** Opening Supplied information block **

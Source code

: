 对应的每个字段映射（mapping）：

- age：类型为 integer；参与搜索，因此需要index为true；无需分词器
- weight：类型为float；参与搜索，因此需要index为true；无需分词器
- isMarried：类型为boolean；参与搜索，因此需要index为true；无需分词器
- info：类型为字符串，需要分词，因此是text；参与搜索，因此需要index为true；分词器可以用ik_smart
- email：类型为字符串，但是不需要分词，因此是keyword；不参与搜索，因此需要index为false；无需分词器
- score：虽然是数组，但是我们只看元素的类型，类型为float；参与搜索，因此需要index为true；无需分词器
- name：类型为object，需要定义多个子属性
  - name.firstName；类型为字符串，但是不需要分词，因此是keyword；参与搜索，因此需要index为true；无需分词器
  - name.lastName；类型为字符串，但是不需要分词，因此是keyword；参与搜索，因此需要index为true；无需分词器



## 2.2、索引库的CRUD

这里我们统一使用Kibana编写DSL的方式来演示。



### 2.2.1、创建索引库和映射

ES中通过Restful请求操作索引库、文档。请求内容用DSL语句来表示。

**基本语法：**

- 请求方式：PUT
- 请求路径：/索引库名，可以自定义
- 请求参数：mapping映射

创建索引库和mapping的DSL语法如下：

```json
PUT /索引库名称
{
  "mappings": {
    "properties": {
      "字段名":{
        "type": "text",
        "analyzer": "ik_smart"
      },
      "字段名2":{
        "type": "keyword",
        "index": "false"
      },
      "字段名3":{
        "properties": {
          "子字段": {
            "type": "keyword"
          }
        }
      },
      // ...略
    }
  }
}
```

** Closing Supplied information block **

Using the material above, retype every line without altering it.

Response:
Source code

: 对应的每个字段映射（mapping）：

- age：类型为 integer；参与搜索，因此需要index为true；无需分词器
- weight：类型为float；参与搜索，因此需要index为true；无需分词器
- isMarried：类型为boolean；参与搜索，因此需要index为true；无需分词器
- info：类型为字符串，需要分词，因此是text；参与搜索，因此需要index为true；分词器可以用ik_smart
- email：类型为字符串，但是不需要分词，因此是keyword；不参与搜索，因此需要index为false；无需分词器
- score：虽然是数组，但是我们只看元素的类型，类型为float；参与搜索，因此需要index为true；无需分词器
- name：类型为object，需要定义多个子属性
  - name.firstName；类型为字符串，但是不需要分词，因此是keyword；参与搜索，因此需要index为true；无需分词器
  - name.lastName；类型为字符串，但是不需要分词，因此是keyword；参与搜索，因此需要index为true；无需分词器



## 2.2、索引库的CRUD

这里我们统一使用Kibana编写DSL的方式来演示。



### 2.2.1、创建索引库和映射

ES中通过Restful请求操作索引库、文档。请求内容用DSL语句来表示。

**基本语法：**

- 请求方式：PUT
- 请求路径：/索引库名，可以自定义
- 请求参数：mapping映射

创建索引库和mapping的DSL语法如下：

```json
PUT /索引库名称
{
  "mappings": {
    "properties": {
      "字段名":{
        "type": "text",
        "analyzer": "ik_smart"
      },
      "字段名2":{
        "type": "keyword",
        "index": "false"
      },
      "字段名3":{
        "properties": {
          "子字段": {
            "type": "keyword"
          }
        }
      },
      // ...略
    }
  }
}
```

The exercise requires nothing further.